Forum Moderators: phranque
http://www.example.com/blog/2007/06/
That would be valid in my case. However, the calendar seems to have no limits to how far back in time it will go (though I am working on stopping it from generating bad URLs in the first place). So, any tool that follows links deeply enough (e.g., Xenu or Google's bot) will find URLs that don't really exist. Unfortunately, the CMS will happily display a page anyway, even for something like this:
http://www.example.com/blog/1925/01/
I started this blog one year ago (certainly not in 1925!), so any URL that indicates a date prior to June 2007 should lead to a 404 error. After fooling around with this for awhile, I finally go this to work:
RewriteRule ^blog/[1-2][0-9]{2}[0-6]/ /calculators/404/ [R=404,L]
At least it seems to redirect anything up to /blog/2006/whatever to my 404 page. It isn't perfect since it will still allow a few bad URLs (for early 2007).
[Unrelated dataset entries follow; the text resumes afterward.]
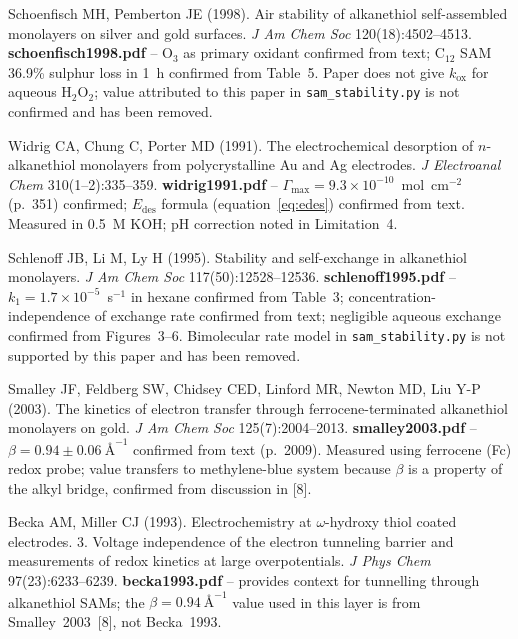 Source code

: \documentclass[10pt,a4paper]{article}
\numberwithin{equation}{section}
\newcommand{\cit}[1]{[#1]}   %
\newcommand{\As}{\text{\AA}^{-1}}
\begin{document}
\begin{enumerate}[label={[\arabic*]},noitemsep,leftmargin=*]
\item Schoenfisch MH, Pemberton JE (1998). Air stability of alkanethiol self-assembled
  monolayers on silver and gold surfaces.
  \textit{J Am Chem Soc} 120(18):4502--4513.
  \textbf{schoenfisch1998.pdf} -- O$_3$ as primary oxidant confirmed from text; C$_{12}$
  SAM 36.9\% sulphur loss in 1~h confirmed from Table~5. Paper does not give $k_{\mathrm{ox}}$
  for aqueous H$_2$O$_2$; value attributed to this paper in \texttt{sam\_stability.py} is not
  confirmed and has been removed.

\item Widrig CA, Chung C, Porter MD (1991). The electrochemical desorption of
  $n$-alkanethiol monolayers from polycrystalline Au and Ag electrodes.
  \textit{J Electroanal Chem} 310(1--2):335--359.
  \textbf{widrig1991.pdf} -- $\Gamma_{\max} = 9.3 \times 10^{-10}$~mol~cm$^{-2}$
  (p.~351) confirmed; $E_{\mathrm{des}}$ formula (equation~\ref{eq:edes}) confirmed from
  text. Measured in 0.5~M KOH; pH correction noted in Limitation~4.

\item Schlenoff JB, Li M, Ly H (1995). Stability and self-exchange in alkanethiol
  monolayers.
  \textit{J Am Chem Soc} 117(50):12528--12536.
  \textbf{schlenoff1995.pdf} -- $k_1 = 1.7 \times 10^{-5}$~s$^{-1}$ in hexane confirmed
  from Table~3; concentration-independence of exchange rate confirmed from text; negligible
  aqueous exchange confirmed from Figures~3--6. Bimolecular rate model in
  \texttt{sam\_stability.py} is not supported by this paper and has been removed.

\item Smalley JF, Feldberg SW, Chidsey CED, Linford MR, Newton MD, Liu Y-P (2003). The
  kinetics of electron transfer through ferrocene-terminated alkanethiol monolayers on gold.
  \textit{J Am Chem Soc} 125(7):2004--2013.
  \textbf{smalley2003.pdf} -- $\beta = 0.94 \pm 0.06\ \As$ confirmed from text (p.~2009).
  Measured using ferrocene (Fc) redox probe; value transfers to methylene-blue system because
  $\beta$ is a property of the alkyl bridge, confirmed from discussion in \cit{8}.

\item Becka AM, Miller CJ (1993). Electrochemistry at $\omega$-hydroxy thiol coated
  electrodes. 3. Voltage independence of the electron tunneling barrier and measurements
  of redox kinetics at large overpotentials.
  \textit{J Phys Chem} 97(23):6233--6239.
  \textbf{becka1993.pdf} -- provides context for tunnelling through alkanethiol SAMs;
  the $\beta = 0.94\ \As$ value used in this layer is from Smalley~2003~\cit{8}, not
  Becka~1993.


\end{enumerate}
\end{document}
Is this the best way to do this? Specifically, I want to know if there is a simpler regex that will catch /1900/ to /2006/ or anything that is before /2007/06/. Also, should I use a 410 instead of 404?
Thanks,
Tim
Instead, simply rewrite to a file in "/calculators" which does not exist, put the 404 error page in that same directory, and declare the ErrorDocument 404 to point to it.
As far as the regex goes, I'd tend to more-restrictive:
# If year 2007 jan-may
RewriteCond $1 ^2007/0[1-5]$ [OR]
# or if NOT year 2007-2029
RewriteCond $1 !^20(0[7-9]¦[12][0-9])
# Rewrite to a non-existent filepath to trigger a 404
RewriteRule ^blog/([0-9]{4}/[0-9]{2})/$ /calculators/nonexistent_path [L]
Jim
Tim